【書評】「21世紀の啓蒙」:世界は僕らの想像と違ってずっとよくなっている

投稿者:
島田 直行(弁護士)
2020.01.23 その他

僕らは、目の前の事実について認識しているときっと感じている。でも実際に誤解していることが多いものだ。労働事件にしてもちょっとした事実の認識の相違が原因になっていることがめずらしくない。

事実を事実として正確に把握することは想像できるほど簡単なことではない。ある刑事事件で先輩が「虚心坦懐」ということをなんども強調していた。予断を抱かず平静に物事を見ることという趣旨だ。こういう言葉が強調されるように「ありのまま」に現実をみることは難しい。

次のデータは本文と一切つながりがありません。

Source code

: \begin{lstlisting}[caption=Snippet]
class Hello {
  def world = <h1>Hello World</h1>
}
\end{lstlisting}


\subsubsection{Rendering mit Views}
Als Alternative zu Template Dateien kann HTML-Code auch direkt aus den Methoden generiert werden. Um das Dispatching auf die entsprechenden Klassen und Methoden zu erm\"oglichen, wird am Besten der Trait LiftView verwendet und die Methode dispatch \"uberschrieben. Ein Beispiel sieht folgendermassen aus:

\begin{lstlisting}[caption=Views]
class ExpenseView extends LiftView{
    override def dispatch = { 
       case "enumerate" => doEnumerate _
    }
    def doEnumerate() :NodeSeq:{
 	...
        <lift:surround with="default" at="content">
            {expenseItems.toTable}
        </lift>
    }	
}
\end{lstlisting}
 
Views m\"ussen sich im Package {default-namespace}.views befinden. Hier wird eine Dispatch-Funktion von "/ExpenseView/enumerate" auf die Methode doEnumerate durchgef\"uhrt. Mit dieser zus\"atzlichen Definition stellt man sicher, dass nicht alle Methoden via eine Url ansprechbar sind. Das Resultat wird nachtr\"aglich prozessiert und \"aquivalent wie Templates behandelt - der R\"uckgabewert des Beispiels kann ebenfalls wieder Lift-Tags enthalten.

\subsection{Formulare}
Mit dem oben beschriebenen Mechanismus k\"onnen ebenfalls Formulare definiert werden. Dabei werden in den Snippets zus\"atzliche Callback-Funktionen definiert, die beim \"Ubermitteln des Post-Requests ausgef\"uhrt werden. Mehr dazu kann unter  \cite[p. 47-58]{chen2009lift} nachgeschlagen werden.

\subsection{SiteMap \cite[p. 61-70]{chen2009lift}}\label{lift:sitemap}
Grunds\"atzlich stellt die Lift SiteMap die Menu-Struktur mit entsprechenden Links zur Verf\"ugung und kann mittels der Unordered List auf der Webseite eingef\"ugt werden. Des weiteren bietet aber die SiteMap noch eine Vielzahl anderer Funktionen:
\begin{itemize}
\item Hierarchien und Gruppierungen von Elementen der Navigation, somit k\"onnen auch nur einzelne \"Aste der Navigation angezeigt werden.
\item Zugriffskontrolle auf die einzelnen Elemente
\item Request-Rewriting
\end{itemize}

僕らは,事実を認識する段階で自分なりの「評価」を記憶した事実に組み込んでしまう。自分の頭の中にある事実について自分なりの評価が含まれていると自覚できればまだいい。往々にして事実と評価がいったいとして自分のイメージしたものが真実になってしまう。しかもなんとなく目にした断片的な事実から「事実はこうである」と自分にとってわかりやすいストーリーを展開していく。

例えば高齢者による交通事故が増えているという報道を耳にすることが増えてきた。耳にすることは増えてきたものの具体的な根拠まで踏み込んで把握している人は多くはないだろう。報道で繰り返されていたので「そうなんだろう」という安易にとらえてしまいがちだ。

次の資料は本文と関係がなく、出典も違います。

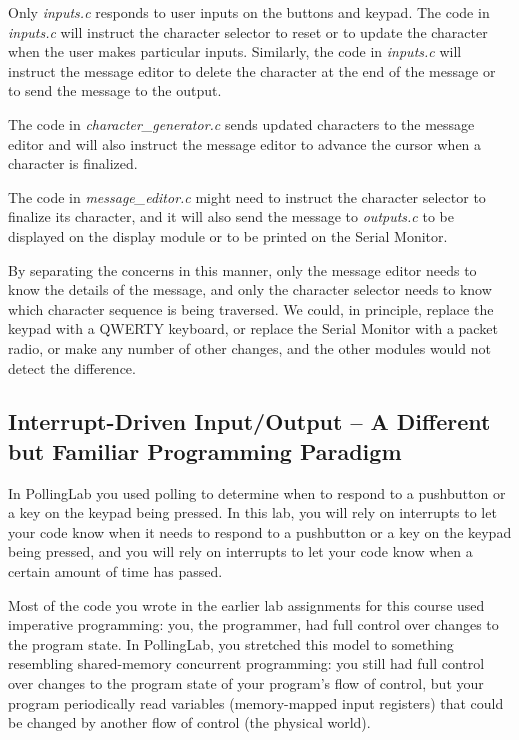 Only \textit{inputs.c} responds to user inputs on the buttons and keypad.
The code in \textit{inputs.c} will instruct the character selector to reset or to update the character when the user makes particular inputs.
Similarly, the code in \textit{inputs.c} will instruct the message editor to delete the character at the end of the message or to send the message to the output.

The code in \textit{character\_generator.c} sends updated characters to the message editor and will also instruct the message editor to advance the cursor when a character is finalized.

The code in \textit{message\_editor.c} might need to instruct the character selector to finalize its character,
and it will also send the message to \textit{outputs.c} to be displayed on the display module or to be printed on the Serial Monitor.

By separating the concerns in this manner, only the message editor needs to know the details of the message,
and only the character selector needs to know which character sequence is being traversed.
We could, in principle, replace the keypad with a QWERTY keyboard, or replace the Serial Monitor with a packet radio, or make any number of other changes, and the other modules would not detect the difference.


\subsection{Interrupt-Driven Input/Output -- A Different but Familiar Programming Paradigm}

In PollingLab you used polling to determine when to respond to a pushbutton or a key on the keypad being pressed.
In this lab, you will rely on interrupts to let your code know when it needs to respond to a pushbutton or a key on the keypad being pressed, and you will rely on interrupts to let your code know when a certain amount of time has passed.

\vspace{.25cm}

Most of the code you wrote in the earlier lab assignments for this course used imperative programming:
you, the programmer, had full control over changes to the program state.
In PollingLab, you stretched this model to something resembling shared-memory concurrent programming:
you still had full control over changes to the program state of your program's flow of control,
but your program periodically read variables (memory-mapped input registers) that could be changed by another flow of control (the physical world).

実際には交通事故の総数は減少傾向にある。そのなかで高齢者の占める割合は増えているようだが絶対数としては減少傾向にあるという事実を離れて検討するべきではない。

こういった「データを基本に冷静に認識しよう」というのは最近の思想の潮流だ。ひとつの起点になったのは、ベストセラー「ファクトフルネス」だろう。根本にあるのは「世界は想像と違っていい方向に向かっている」ということでデータを基本に展開したものだ。多くのビジネスマンが「読むべき一冊」としてあげている。僕も昨年読んでみた。自分が感覚的に世界を把握しているのかについてよくわかった。

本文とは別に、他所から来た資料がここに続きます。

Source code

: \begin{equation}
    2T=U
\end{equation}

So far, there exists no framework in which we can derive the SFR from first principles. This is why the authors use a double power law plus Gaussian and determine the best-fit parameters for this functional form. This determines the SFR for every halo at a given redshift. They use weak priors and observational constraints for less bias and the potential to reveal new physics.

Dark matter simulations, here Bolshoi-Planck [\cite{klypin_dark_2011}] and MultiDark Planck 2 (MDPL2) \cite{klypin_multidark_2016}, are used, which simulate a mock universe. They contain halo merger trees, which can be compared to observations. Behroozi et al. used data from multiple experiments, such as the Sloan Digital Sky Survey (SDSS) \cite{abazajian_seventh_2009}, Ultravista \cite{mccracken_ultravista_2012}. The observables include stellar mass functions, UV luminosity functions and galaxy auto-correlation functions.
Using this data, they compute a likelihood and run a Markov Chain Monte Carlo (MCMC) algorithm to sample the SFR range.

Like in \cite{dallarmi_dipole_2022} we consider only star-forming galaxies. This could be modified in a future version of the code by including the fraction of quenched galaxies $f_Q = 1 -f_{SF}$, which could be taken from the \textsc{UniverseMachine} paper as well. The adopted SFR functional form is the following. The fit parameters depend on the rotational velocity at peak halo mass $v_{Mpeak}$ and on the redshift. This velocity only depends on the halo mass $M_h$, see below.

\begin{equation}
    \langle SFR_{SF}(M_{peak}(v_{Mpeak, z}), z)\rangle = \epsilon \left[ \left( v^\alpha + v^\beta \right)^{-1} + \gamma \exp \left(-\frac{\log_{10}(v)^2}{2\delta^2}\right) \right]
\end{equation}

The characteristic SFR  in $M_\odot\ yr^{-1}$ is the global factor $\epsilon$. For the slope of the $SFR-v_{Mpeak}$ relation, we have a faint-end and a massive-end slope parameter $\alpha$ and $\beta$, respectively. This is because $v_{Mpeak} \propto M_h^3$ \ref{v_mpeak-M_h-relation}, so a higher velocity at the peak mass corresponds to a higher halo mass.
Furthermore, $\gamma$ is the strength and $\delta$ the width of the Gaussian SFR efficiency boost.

今月読んだ「21世紀の啓蒙」も同じようにデータを拾い上げていきながら人間の理性による世界がいかに良くなくっているかを提示するものだ。世界を感情や感覚といったものではなく理性的に捉えるというのは世界をよりよいものにするうえで不可欠のことであることを教えてくれる。「ファクトフルネス」を面白いと感じた人はきっと本書でも知的好奇心をくすぐられるはずだ。

本のなかでも指摘されているが現代ではある事象について問題点を指摘して暗澹たる将来を語る人がなぜが知的とみなされる傾向がある。「世界は良い方向に向かっている」と語る人よりも「世界は危機にあってこのままではまずい」と語る人が知性的というわけだ。こういった傾向は現実の把握を歪めることになる。

それにしてもすごい本だ。なにがすごいって社会のあらゆる問題について「事実ベース」でとらえていることだ。しかも一見すれば難解な内容も平易な言葉とロジックで展開している。「天才ってこういう方なんだろうな」と読むたびに感じることだ。

たとえば社会の格差というのが最近の世界の大きなテーマになっている。僕らは、資本主義が機能不全に陥りはじめ格差が日々拡大しているように感じている。だが長期的なスパンで見れば世界全体で教育を受けることができるようになった人が増えて格差は是正の方向に向かっている。

他にも労働時間についても過去に比較すればかなり短くなっている。(もちろん長時間労働をよしとする趣旨ではない)

暴力しても歴史的にみて相当数減少している。

本書においていっかんしているのは「みんなの予想に反して世界はどんどん良い方向に向かっている。感覚的に世界を眺めて冷静な判断ができなくなるような状況は避けよう」という姿勢だ。読了間はすこぶるすがすがしい。